In fact, once we know where $\left[ \begin{array}{c} 1 \\ 0 \end{array} \right]$ and $\left[ \begin{array}{c} 0 \\ 1 \end{array} \right]$ land, we can deduce where every point on the plane must go. For example, let's follow the point $\left[ \begin{array}{c} -1 \\ 2 \end{array} \right]$ in our animation:
It starts at $-1$ times the green arrow plus $2$ times the red arrow, but it also ends at $-1$ times the green arrow plus $2$ times the red arrow, which after the transformation means
$-1 \cdot \greenD{\left[ \begin{array}{c} 1 \\ -2 \end{array} \right]} + 2 \cdot \redD{\left[ \begin{array}{c} 3 \\ 0 \end{array} \right]} = \left[ \begin{array}{c} 5 \\ 2 \end{array} \right]$
This ability to break up a vector in terms of its components both before and after the transformation is what's so special about linear transformations.
Practice Problem: Use this same tactic to compute where the vector $\left[ \begin{array}{c} 1 \\ -1 \end{array}\right]$ lands.

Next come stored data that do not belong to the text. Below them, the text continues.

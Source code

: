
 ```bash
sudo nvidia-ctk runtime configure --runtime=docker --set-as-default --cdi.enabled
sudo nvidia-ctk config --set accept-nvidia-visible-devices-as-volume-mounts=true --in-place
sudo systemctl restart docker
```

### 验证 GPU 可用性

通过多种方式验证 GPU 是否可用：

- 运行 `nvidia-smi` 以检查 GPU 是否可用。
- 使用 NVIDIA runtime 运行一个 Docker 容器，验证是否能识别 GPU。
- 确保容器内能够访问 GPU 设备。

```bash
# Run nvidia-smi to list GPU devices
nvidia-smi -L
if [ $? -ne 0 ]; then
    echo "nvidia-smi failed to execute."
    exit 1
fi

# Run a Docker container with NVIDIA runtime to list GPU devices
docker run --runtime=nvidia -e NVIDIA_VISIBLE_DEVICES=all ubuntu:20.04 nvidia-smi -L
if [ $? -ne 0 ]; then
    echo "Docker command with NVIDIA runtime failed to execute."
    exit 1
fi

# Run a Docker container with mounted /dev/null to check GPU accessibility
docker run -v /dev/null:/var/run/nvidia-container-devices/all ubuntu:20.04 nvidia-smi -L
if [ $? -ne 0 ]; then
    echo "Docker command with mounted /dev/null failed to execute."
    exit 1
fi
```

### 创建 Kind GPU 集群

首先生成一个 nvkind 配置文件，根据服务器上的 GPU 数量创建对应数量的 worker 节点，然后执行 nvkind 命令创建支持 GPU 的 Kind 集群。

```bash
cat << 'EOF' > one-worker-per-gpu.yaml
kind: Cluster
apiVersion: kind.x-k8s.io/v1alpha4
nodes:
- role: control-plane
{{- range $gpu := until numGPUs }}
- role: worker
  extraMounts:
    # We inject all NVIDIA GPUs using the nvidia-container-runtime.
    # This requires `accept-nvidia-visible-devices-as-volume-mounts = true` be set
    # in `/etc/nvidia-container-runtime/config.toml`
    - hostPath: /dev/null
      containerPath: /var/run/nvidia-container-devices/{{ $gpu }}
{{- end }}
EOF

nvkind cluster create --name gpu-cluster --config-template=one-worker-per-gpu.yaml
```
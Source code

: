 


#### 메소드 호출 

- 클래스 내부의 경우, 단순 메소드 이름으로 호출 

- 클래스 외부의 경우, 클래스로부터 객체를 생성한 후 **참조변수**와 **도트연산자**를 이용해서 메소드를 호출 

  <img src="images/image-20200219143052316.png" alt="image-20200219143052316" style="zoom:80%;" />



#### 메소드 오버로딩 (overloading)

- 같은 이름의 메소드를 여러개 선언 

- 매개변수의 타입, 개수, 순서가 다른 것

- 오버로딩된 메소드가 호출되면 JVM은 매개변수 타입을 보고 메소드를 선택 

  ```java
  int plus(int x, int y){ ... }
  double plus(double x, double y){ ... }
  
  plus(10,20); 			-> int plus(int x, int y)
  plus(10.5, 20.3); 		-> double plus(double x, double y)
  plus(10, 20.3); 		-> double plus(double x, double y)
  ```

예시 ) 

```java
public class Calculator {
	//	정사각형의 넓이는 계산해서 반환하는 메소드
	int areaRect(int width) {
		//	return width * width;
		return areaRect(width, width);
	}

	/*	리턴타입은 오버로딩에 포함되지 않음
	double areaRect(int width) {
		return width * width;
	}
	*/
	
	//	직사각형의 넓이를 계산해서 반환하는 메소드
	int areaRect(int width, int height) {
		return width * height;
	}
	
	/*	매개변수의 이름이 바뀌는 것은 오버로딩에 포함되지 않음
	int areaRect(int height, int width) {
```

In general, since each vector $\left[ \begin{array}{c} x \\ y \end{array} \right]$ can be broken down as
$\left[ \begin{array}{c} x \\ y \end{array} \right] = x\greenD{\left[ \begin{array}{c} 1 \\ 0 \end{array} \right]} + y\redD{\left[ \begin{array}{c} 0 \\ 1 \end{array} \right]}$
If the green arrow $\greenD{\left[ \begin{array}{c} 1 \\ 0 \end{array} \right]}$ lands on some vector $\greenD{\left[ \begin{array}{c} a \\ c \end{array} \right]}$, and the red arrow $\redD{\left[ \begin{array}{c} 0 \\ 1 \end{array} \right]}$ lands on some vector $\redD{\left[ \begin{array}{c} b \\ d \end{array} \right]}$, then the vector $\left[ \begin{array}{c} x \\ y \end{array} \right]$ must land on
$x \cdot \greenD{\left[ \begin{array}{c} a \\ c \end{array} \right]} + y \cdot \redD{\left[ \begin{array}{c} b \\ d \end{array} \right]} = \left[ \begin{array}{c} \greenD{a}x + \redD{b}y \\ \greenD{c}x + \redD{d}y \end{array} \right]$
$\textbf{A} = \left[\begin{array}{cc} a & b \\ c & d \end{array} \right]$
where the first column tells us where $\greenD{\left[ \begin{array}{c} 1 \\ 0 \end{array} \right]}$ lands and the second column tells us where $\redD{\left[ \begin{array}{c} 0 \\ 1 \end{array} \right]}$ lands. Now we can describe where any vector $\textbf{v} = \left[ \begin{array}{c} x \\ y \end{array} \right]$ lands very compactly as the matrix-vector product
$\textbf{Av} = \left[\begin{array}{c} ax + by \\ cx + dy \end{array}\right]$
So in the same way that $1$-dimensional linear transforms could be described as multiplication by some number, namely whichever number $1$ lands on top of, $2$-dimensional linear transforms can always be described by a $2 \times 2$ matrix, namely the one whose first column indicates where $\left[ \begin{array}{c} 1 \\ 0 \end{array} \right]$ lands, and whose second column indicates where $\left[ \begin{array}{c} 0 \\ 1 \end{array} \right]$ lands.